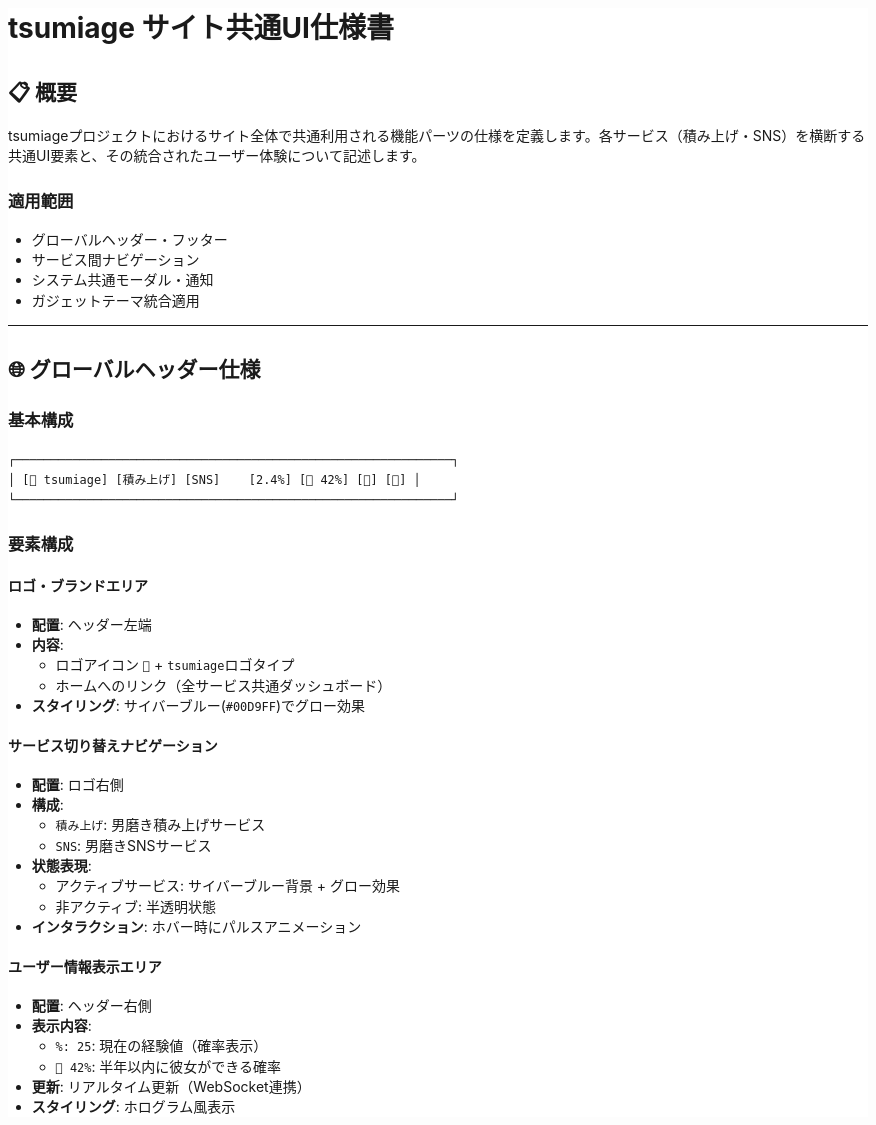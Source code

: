 # tsumiage サイト共通UI仕様書

## 📋 概要

tsumiageプロジェクトにおけるサイト全体で共通利用される機能パーツの仕様を定義します。各サービス（積み上げ・SNS）を横断する共通UI要素と、その統合されたユーザー体験について記述します。

### 適用範囲
- グローバルヘッダー・フッター
- サービス間ナビゲーション
- システム共通モーダル・通知
- ガジェットテーマ統合適用

---

## 🌐 グローバルヘッダー仕様

### 基本構成
```
┌─────────────────────────────────────────────────────────────┐
│ [🤖 tsumiage] [積み上げ] [SNS]    [2.4%] [💪 42%] [🔔] [👤] │
└─────────────────────────────────────────────────────────────┘
```

### 要素構成

#### ロゴ・ブランドエリア
- **配置**: ヘッダー左端
- **内容**: 
  - ロゴアイコン `🤖` + `tsumiage`ロゴタイプ
  - ホームへのリンク（全サービス共通ダッシュボード）
- **スタイリング**: サイバーブルー(`#00D9FF`)でグロー効果

#### サービス切り替えナビゲーション
- **配置**: ロゴ右側
- **構成**:
  - `積み上げ`: 男磨き積み上げサービス  
  - `SNS`: 男磨きSNSサービス
- **状態表現**:
  - アクティブサービス: サイバーブルー背景 + グロー効果
  - 非アクティブ: 半透明状態
- **インタラクション**: ホバー時にパルスアニメーション

#### ユーザー情報表示エリア
- **配置**: ヘッダー右側
- **表示内容**:
  - `%: 25`: 現在の経験値（確率表示）
  - `💪 42%`: 半年以内に彼女ができる確率
- **更新**: リアルタイム更新（WebSocket連携）
- **スタイリング**: ホログラム風表示
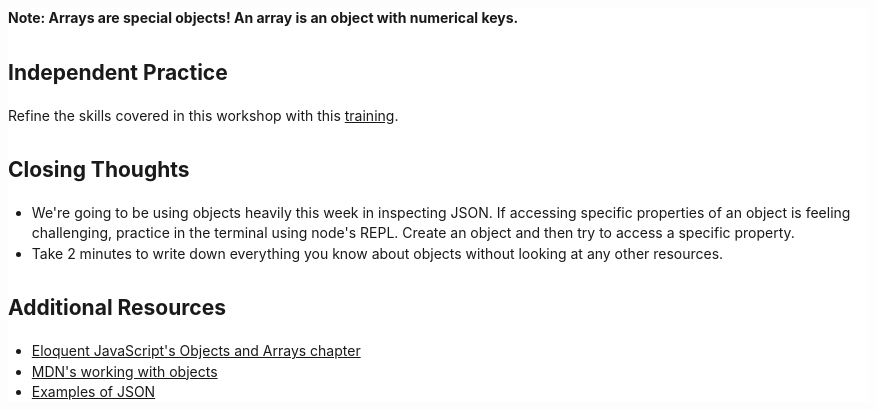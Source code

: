 
#### Note: Arrays are special objects! An array is an object with numerical keys.

## Independent Practice
Refine the skills covered in this workshop with this [training](https://github.com/wdi-atx-12/class/blob/master/w02/d03/js-objects-training).


## Closing Thoughts
- We're going to be using objects heavily this week in inspecting JSON. If accessing specific properties of an object is feeling challenging, practice in the terminal using node's REPL. Create an object and then try to access a specific property.
- Take 2 minutes to write down everything you know about objects without looking at any other resources.

## Additional Resources
- [Eloquent JavaScript's Objects and Arrays chapter](http://eloquentjavascript.net/04_data.html)
- [MDN's working with objects](https://developer.mozilla.org/en-US/docs/Web/JavaScript/Guide/Working_with_Objects)
- [Examples of JSON](http://json.org/example.html)
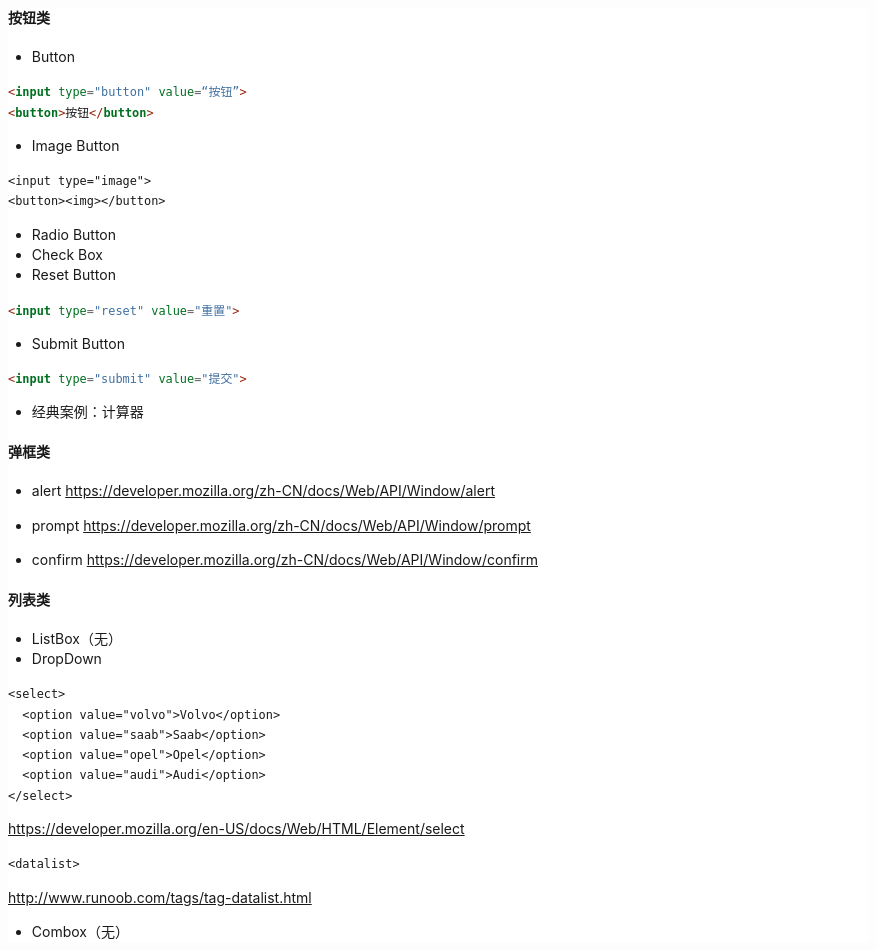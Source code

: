 
#### 按钮类

- Button
```html
<input type="button" value=“按钮”>
<button>按钮</button>
```
- Image Button
```
<input type="image">
<button><img></button>
```
- Radio Button
- Check Box
- Reset Button
```html
<input type="reset" value="重置">
```
- Submit Button
```html
<input type="submit" value="提交">
```

- 经典案例：计算器


#### 弹框类

- alert
https://developer.mozilla.org/zh-CN/docs/Web/API/Window/alert

- prompt
https://developer.mozilla.org/zh-CN/docs/Web/API/Window/prompt

- confirm
https://developer.mozilla.org/zh-CN/docs/Web/API/Window/confirm

#### 列表类

- ListBox（无）
- DropDown
```
<select>
  <option value="volvo">Volvo</option>
  <option value="saab">Saab</option>
  <option value="opel">Opel</option>
  <option value="audi">Audi</option>
</select> 
```

https://developer.mozilla.org/en-US/docs/Web/HTML/Element/select

```
<datalist>
```

http://www.runoob.com/tags/tag-datalist.html
- Combox（无）
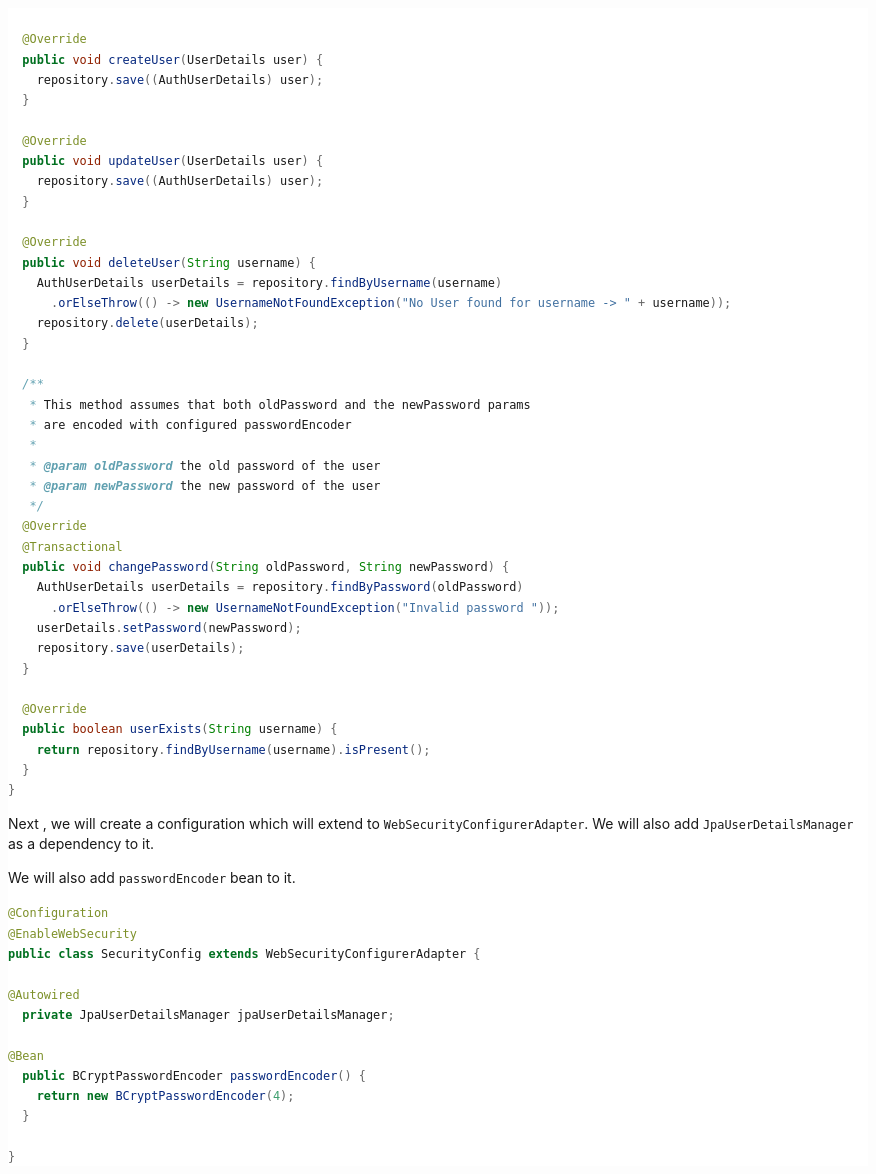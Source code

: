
 ```java

  @Override
  public void createUser(UserDetails user) {
    repository.save((AuthUserDetails) user);
  }

  @Override
  public void updateUser(UserDetails user) {
    repository.save((AuthUserDetails) user);
  }

  @Override
  public void deleteUser(String username) {
    AuthUserDetails userDetails = repository.findByUsername(username)
      .orElseThrow(() -> new UsernameNotFoundException("No User found for username -> " + username));
    repository.delete(userDetails);
  }

  /**
   * This method assumes that both oldPassword and the newPassword params
   * are encoded with configured passwordEncoder
   *
   * @param oldPassword the old password of the user
   * @param newPassword the new password of the user
   */
  @Override
  @Transactional
  public void changePassword(String oldPassword, String newPassword) {
    AuthUserDetails userDetails = repository.findByPassword(oldPassword)
      .orElseThrow(() -> new UsernameNotFoundException("Invalid password "));
    userDetails.setPassword(newPassword);
    repository.save(userDetails);
  }

  @Override
  public boolean userExists(String username) {
    return repository.findByUsername(username).isPresent();
  }
}
```

Next , we will create a configuration which will extend to `WebSecurityConfigurerAdapter`. We will also add `JpaUserDetailsManager` as a  dependency to it. 

We will also add `passwordEncoder` bean to it.

```java
@Configuration
@EnableWebSecurity
public class SecurityConfig extends WebSecurityConfigurerAdapter {

@Autowired
  private JpaUserDetailsManager jpaUserDetailsManager;

@Bean
  public BCryptPasswordEncoder passwordEncoder() {
    return new BCryptPasswordEncoder(4);
  }

}
```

* _EXERCISE BRIEF_
Repeat each entry above exactly. Omit the pictures.

* _WORKED SOLUTION_
Source code

: # tsumiage サイト共通UI仕様書

## 📋 概要

tsumiageプロジェクトにおけるサイト全体で共通利用される機能パーツの仕様を定義します。各サービス（積み上げ・SNS）を横断する共通UI要素と、その統合されたユーザー体験について記述します。

### 適用範囲
- グローバルヘッダー・フッター
- サービス間ナビゲーション
- システム共通モーダル・通知
- ガジェットテーマ統合適用

---

## 🌐 グローバルヘッダー仕様

### 基本構成
```
┌─────────────────────────────────────────────────────────────┐
│ [🤖 tsumiage] [積み上げ] [SNS]    [2.4%] [💪 42%] [🔔] [👤] │
└─────────────────────────────────────────────────────────────┘
```

### 要素構成

#### ロゴ・ブランドエリア
- **配置**: ヘッダー左端
- **内容**: 
  - ロゴアイコン `🤖` + `tsumiage`ロゴタイプ
  - ホームへのリンク（全サービス共通ダッシュボード）
- **スタイリング**: サイバーブルー(`#00D9FF`)でグロー効果

#### サービス切り替えナビゲーション
- **配置**: ロゴ右側
- **構成**:
  - `積み上げ`: 男磨き積み上げサービス  
  - `SNS`: 男磨きSNSサービス
- **状態表現**:
  - アクティブサービス: サイバーブルー背景 + グロー効果
  - 非アクティブ: 半透明状態
- **インタラクション**: ホバー時にパルスアニメーション

#### ユーザー情報表示エリア
- **配置**: ヘッダー右側
- **表示内容**:
  - `%: 25`: 現在の経験値（確率表示）
  - `💪 42%`: 半年以内に彼女ができる確率
- **更新**: リアルタイム更新（WebSocket連携）
- **スタイリング**: ホログラム風表示
Source code

: 
#### Note: Arrays are special objects! An array is an object with numerical keys.

## Independent Practice
Refine the skills covered in this workshop with this [training](https://github.com/wdi-atx-12/class/blob/master/w02/d03/js-objects-training).


## Closing Thoughts
- We're going to be using objects heavily this week in inspecting JSON. If accessing specific properties of an object is feeling challenging, practice in the terminal using node's REPL. Create an object and then try to access a specific property.
- Take 2 minutes to write down everything you know about objects without looking at any other resources.

## Additional Resources
- [Eloquent JavaScript's Objects and Arrays chapter](http://eloquentjavascript.net/04_data.html)
- [MDN's working with objects](https://developer.mozilla.org/en-US/docs/Web/JavaScript/Guide/Working_with_Objects)
- [Examples of JSON](http://json.org/example.html)
Source code

: 
#### 按钮类

- Button
```html
<input type="button" value=“按钮”>
<button>按钮</button>
```
- Image Button
```
<input type="image">
<button><img></button>
```
- Radio Button
- Check Box
- Reset Button
```html
<input type="reset" value="重置">
```
- Submit Button
```html
<input type="submit" value="提交">
```

- 经典案例：计算器


#### 弹框类

- alert
https://developer.mozilla.org/zh-CN/docs/Web/API/Window/alert

- prompt
https://developer.mozilla.org/zh-CN/docs/Web/API/Window/prompt

- confirm
https://developer.mozilla.org/zh-CN/docs/Web/API/Window/confirm

#### 列表类

- ListBox（无）
- DropDown
```
<select>
  <option value="volvo">Volvo</option>
  <option value="saab">Saab</option>
  <option value="opel">Opel</option>
  <option value="audi">Audi</option>
</select> 
```

https://developer.mozilla.org/en-US/docs/Web/HTML/Element/select

```
<datalist>
```

http://www.runoob.com/tags/tag-datalist.html
- Combox（无）
Source code

:
 ```java

  @Override
  public void createUser(UserDetails user) {
    repository.save((AuthUserDetails) user);
  }

  @Override
  public void updateUser(UserDetails user) {
    repository.save((AuthUserDetails) user);
  }

  @Override
  public void deleteUser(String username) {
    AuthUserDetails userDetails = repository.findByUsername(username)
      .orElseThrow(() -> new UsernameNotFoundException("No User found for username -> " + username));
    repository.delete(userDetails);
  }

  /**
   * This method assumes that both oldPassword and the newPassword params
   * are encoded with configured passwordEncoder
   *
   * @param oldPassword the old password of the user
   * @param newPassword the new password of the user
   */
  @Override
  @Transactional
  public void changePassword(String oldPassword, String newPassword) {
    AuthUserDetails userDetails = repository.findByPassword(oldPassword)
      .orElseThrow(() -> new UsernameNotFoundException("Invalid password "));
    userDetails.setPassword(newPassword);
    repository.save(userDetails);
  }

  @Override
  public boolean userExists(String username) {
    return repository.findByUsername(username).isPresent();
  }
}
```

Next , we will create a configuration which will extend to `WebSecurityConfigurerAdapter`. We will also add `JpaUserDetailsManager` as a  dependency to it. 

We will also add `passwordEncoder` bean to it.

```java
@Configuration
@EnableWebSecurity
public class SecurityConfig extends WebSecurityConfigurerAdapter {

@Autowired
  private JpaUserDetailsManager jpaUserDetailsManager;

@Bean
  public BCryptPasswordEncoder passwordEncoder() {
    return new BCryptPasswordEncoder(4);
  }

}
```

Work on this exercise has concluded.